In 1997, Montoya's first collection, the ice worker sings and other poems (Bilingual Press, 1999), was selected by Francisco X. Alarcón for the 1997 Chicano/Latino Literary Prize from the University of California, Irvine.

== Activism ==
Montoya's activism was the frequent focus of articles in The Fresno Bee and The Daily Collegian, a student run newspaper at California State University, Fresno. Many of the articles centered around Montoya's work as student-body president at California State University, Fresno. As student-body president, Montoya proved to be a leader for underrepresented groups.

Montoya's activism continued outside of his role as student-body president. While working as an instructor at Chabot College, Montoya organized a student walkout as a form of protest against California's Proposition 209.

In addition to poetry, Montoya published essays, such as “Multiculturalism, El Movimiento and What Is To Be Done,” that codified his political views.

== Death ==
Montoya died from leukemia at the age of 31 on May 26, 1999.

== Posthumous recognition ==
Montoya's first poetry collection, the ice worker sings and other poems (Bilingual Press, 1999), saw publication after Montoya’s death and would go on to win the Before Columbus Foundation American Book Award in 2000.

In honor of Montoya, the biennial Andrés Montoya Poetry Prize is awarded by the Institute for Latino Studies, at the University of Notre Dame.

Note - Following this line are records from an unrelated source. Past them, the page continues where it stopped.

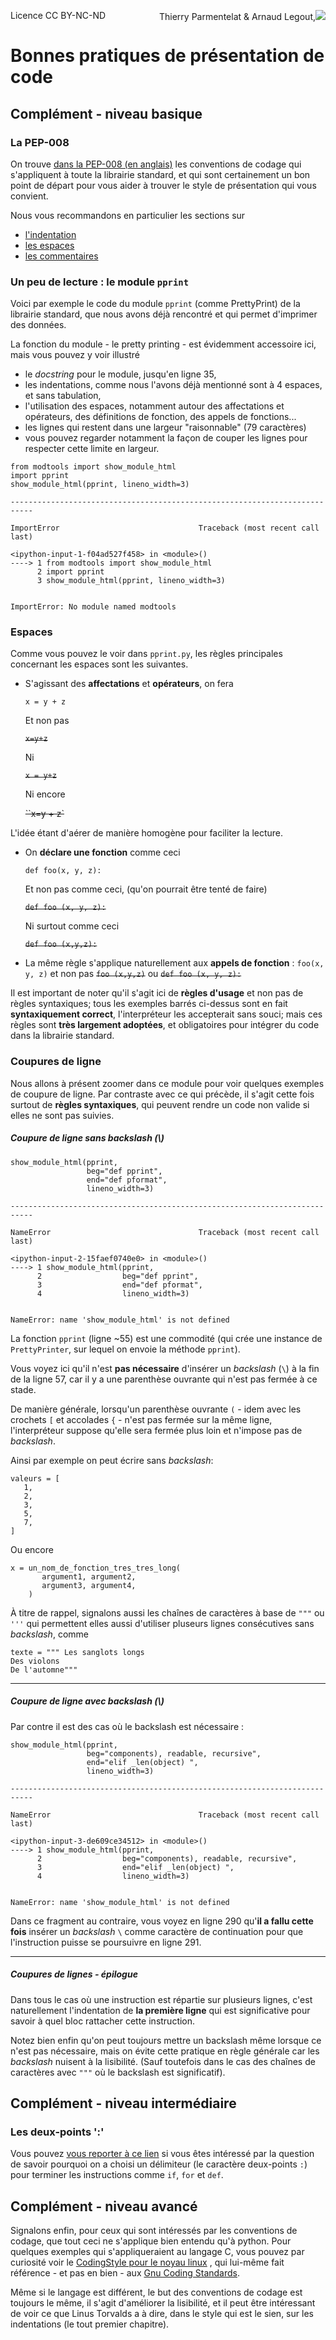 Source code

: 
<span style="float:left;">Licence CC BY-NC-ND</span><span style="float:right;">Thierry Parmentelat &amp; Arnaud Legout,<img src="../../media/inria-25.png" style="display:inline"></span><br/>

# Bonnes pratiques de présentation de code

## Complément - niveau basique

### La PEP-008

On trouve [dans la PEP-008 (en anglais)](http://legacy.python.org/dev/peps/pep-0008/) les conventions de codage qui s'appliquent à toute la librairie standard, et qui sont certainement un bon point de départ pour vous aider à trouver le style de présentation qui vous convient.

Nous vous recommandons en particulier les sections sur
 * [l'indentation](http://legacy.python.org/dev/peps/pep-0008/#code-lay-out)
 * [les espaces](http://legacy.python.org/dev/peps/pep-0008/#whitespace-in-expressions-and-statements)
 * [les commentaires](http://legacy.python.org/dev/peps/pep-0008/#comments)



### Un peu de lecture : le module `pprint`

Voici par exemple le code du module `pprint` (comme PrettyPrint) de la librairie standard, que nous avons déjà rencontré et qui permet d'imprimer des données.

La fonction du module - le pretty printing - est évidemment accessoire ici, mais vous pouvez y voir illustré
 * le *docstring* pour le module, jusqu'en ligne 35,
 * les indentations, comme nous l'avons déjà mentionné sont à 4 espaces, et sans tabulation,
 * l'utilisation des espaces, notamment autour des affectations et opérateurs, des définitions de fonction, des appels de fonctions...
 * les lignes qui restent dans une largeur "raisonnable" (79 caractères)
 * vous pouvez regarder notamment la façon de couper les lignes pour respecter cette limite en largeur.


```
from modtools import show_module_html
import pprint
show_module_html(pprint, lineno_width=3)
```


    ---------------------------------------------------------------------------

    ImportError                               Traceback (most recent call last)

    <ipython-input-1-f04ad527f458> in <module>()
    ----> 1 from modtools import show_module_html
          2 import pprint
          3 show_module_html(pprint, lineno_width=3)


    ImportError: No module named modtools


### Espaces

Comme vous pouvez le voir dans `pprint.py`, les règles principales concernant les espaces sont les suivantes.

* S'agissant des **affectations** et **opérateurs**, on fera

    `x = y + z`

  Et non pas

    ~~`x=y+z`~~

  Ni

    ~~`x = y+z`~~

  Ni encore

    ~~``x=y + z`~~

L'idée étant d'aérer de manière homogène pour faciliter la lecture.

* On **déclare une fonction** comme ceci

    `def foo(x, y, z):`

   Et non pas comme ceci, (qu'on pourrait être tenté de faire)

    ~~`def foo (x, y, z):`~~

   Ni surtout comme ceci

    ~~`def foo (x,y,z):`~~

* La même règle s'applique naturellement aux **appels de fonction**&nbsp;: `foo(x, y, z)` et non pas ~~`foo (x,y,z)`~~ ou ~~`def foo (x, y, z):`~~

Il est important de noter qu'il s'agit ici de **règles d'usage** et non pas de règles syntaxiques; tous les exemples barrés ci-dessus sont en fait **syntaxiquement correct**, l'interpréteur les accepterait sans souci; mais ces règles sont **très largement adoptées**, et obligatoires pour intégrer du code dans la librairie standard.

### Coupures de ligne

Nous allons à présent zoomer dans ce module pour voir quelques exemples de coupure de ligne. Par contraste avec ce qui précède, il s'agit cette fois surtout de **règles syntaxiques**, qui peuvent rendre un code non valide si elles ne sont pas suivies.

##### Coupure de ligne sans *backslash* (\\)


```
show_module_html(pprint,
                 beg="def pprint",
                 end="def pformat",
                 lineno_width=3)
```


    ---------------------------------------------------------------------------

    NameError                                 Traceback (most recent call last)

    <ipython-input-2-15faef0740e0> in <module>()
    ----> 1 show_module_html(pprint,
          2                  beg="def pprint",
          3                  end="def pformat",
          4                  lineno_width=3)


    NameError: name 'show_module_html' is not defined


La fonction `pprint` (ligne ~55) est une commodité (qui crée une instance de `PrettyPrinter`, sur lequel on envoie la méthode `pprint`).

Vous voyez ici qu'il n'est **pas nécessaire** d'insérer un *backslash* (`\`) à la fin de la ligne 57, car il y a une parenthèse ouvrante qui n'est pas fermée à ce stade.

De manière générale, lorsqu'un parenthèse ouvrante `(` - idem avec les crochets `[` et accolades `{` - n'est pas fermée sur la même ligne, l'interpréteur suppose qu'elle sera fermée plus loin et n'impose pas de *backslash*.

Ainsi par exemple on peut écrire sans *backslash*:

    valeurs = [
       1,
       2,
       3,
       5,
       7,
    ]

Ou encore

    x = un_nom_de_fonction_tres_tres_long(
           argument1, argument2,
           argument3, argument4,
        )

À titre de rappel, signalons aussi les chaînes de caractères à base de `"""` ou `'''` qui permettent elles aussi d'utiliser pluseurs lignes consécutives sans *backslash*, comme

    texte = """ Les sanglots longs
    Des violons
    De l'automne"""

***

##### Coupure de ligne avec *backslash* (\\)

Par contre il est des cas où le backslash est nécessaire&nbsp;:


```
show_module_html(pprint,
                 beg="components), readable, recursive",
                 end="elif _len(object) ",
                 lineno_width=3)
```


    ---------------------------------------------------------------------------

    NameError                                 Traceback (most recent call last)

    <ipython-input-3-de609ce34512> in <module>()
    ----> 1 show_module_html(pprint,
          2                  beg="components), readable, recursive",
          3                  end="elif _len(object) ",
          4                  lineno_width=3)


    NameError: name 'show_module_html' is not defined


Dans ce fragment au contraire, vous voyez en ligne 290 qu'**il a fallu cette fois** insérer un *backslash* `\` comme caractère de continuation pour que l'instruction puisse se poursuivre en ligne 291.

***

##### Coupures de lignes - épilogue

Dans tous le cas où une instruction est répartie sur plusieurs lignes, c'est naturellement l'indentation de **la première ligne** qui est significative pour savoir à quel bloc rattacher cette instruction.

Notez bien enfin qu'on peut toujours mettre un backslash même lorsque ce n'est pas nécessaire, mais on évite cette pratique en règle générale car les *backslash* nuisent à la lisibilité. (Sauf toutefois dans le cas des chaînes de caractères avec `"""` où le backslash est significatif).

## Complément - niveau intermédiaire

### Les deux-points ':'

Vous pouvez [vous reporter à ce lien](https://docs.python.org/2/faq/design.html#why-are-colons-required-for-the-if-while-def-class-statements) si vous êtes intéressé par la question de savoir pourquoi on a choisi un délimiteur (le caractère deux-points `:`) pour terminer les instructions comme `if`, `for` et `def`.

## Complément - niveau avancé

Signalons enfin, pour ceux qui sont intéressés par les conventions de codage, que tout ceci ne s'applique bien entendu qu'à python. Pour quelques exemples qui s'appliqueraient au langage C, vous pouvez par curiosité voir le [CodingStyle pour le noyau linux](https://www.kernel.org/doc/Documentation/CodingStyle) , qui lui-même fait référence - et pas en bien - aux [Gnu Coding Standards](http://www.gnu.org/prep/standards/standards.html).

Même si le langage est différent, le but des conventions de codage est toujours le même, il s'agit d'améliorer la lisibilité, et il peut être intéressant de voir ce que Linus Torvalds a à dire, dans le style qui est le sien, sur les indentations (le tout premier chapitre).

This Latino poetry competition, the first of its kind, was founded, and is coordinated by Francisco Aragón. It seeks to publish the first collection of a promising Latino-American poet who has not previously published a book of poetry. Established in the summer of 2003, the Andrés Montoya Poetry Prize has featured judges such as Francisco X. Alarcón, Rhina P. Espaillat, and Robert Vasquez. Past winners include Sheryl Luna, Gabriel Gómez, Paul Martínez Pompa, Emma Trelles, Laurie Ann Guerrero, David Campos, Felicia Zamora, and Heidi Andrea Restrepo Rhodes.

In 2008, In the Grove, a literary journal based in Fresno, published its final issue as a celebration of Montoya. The issue was edited by Daniel Chacón and featured poetry, art, and testimonies from friends, family, mentors, and fellow poets. The journal featured artwork from Montoya’s father, Malaquias, and the first publication of Montoya’s poem, “Pákatelas.”

In 2014, Maceo Montoya, published Letters to the Poet From His Brother. This hybrid memoir finds Maceo, the brother of Andrés Montoya, ruminating on the cultural legacy of his family.

In 2017, Montoya's posthumous collection, a jury of trees, was released from Bilingual Press and Letras Latinas at the University of Notre Dame as an entry in its Canto Cosas series. The Canto Cosas series, overseen by Francisco Aragón, publishes work that highlights aesthetic diversity. This collection was edited by Daniel Chacón, who also wrote a foreword for the collection detailing his friendship with Montoya. The collection, which features poems from throughout Montoya's life, also includes an introduction from Stephanie Fetta of Syracuse University.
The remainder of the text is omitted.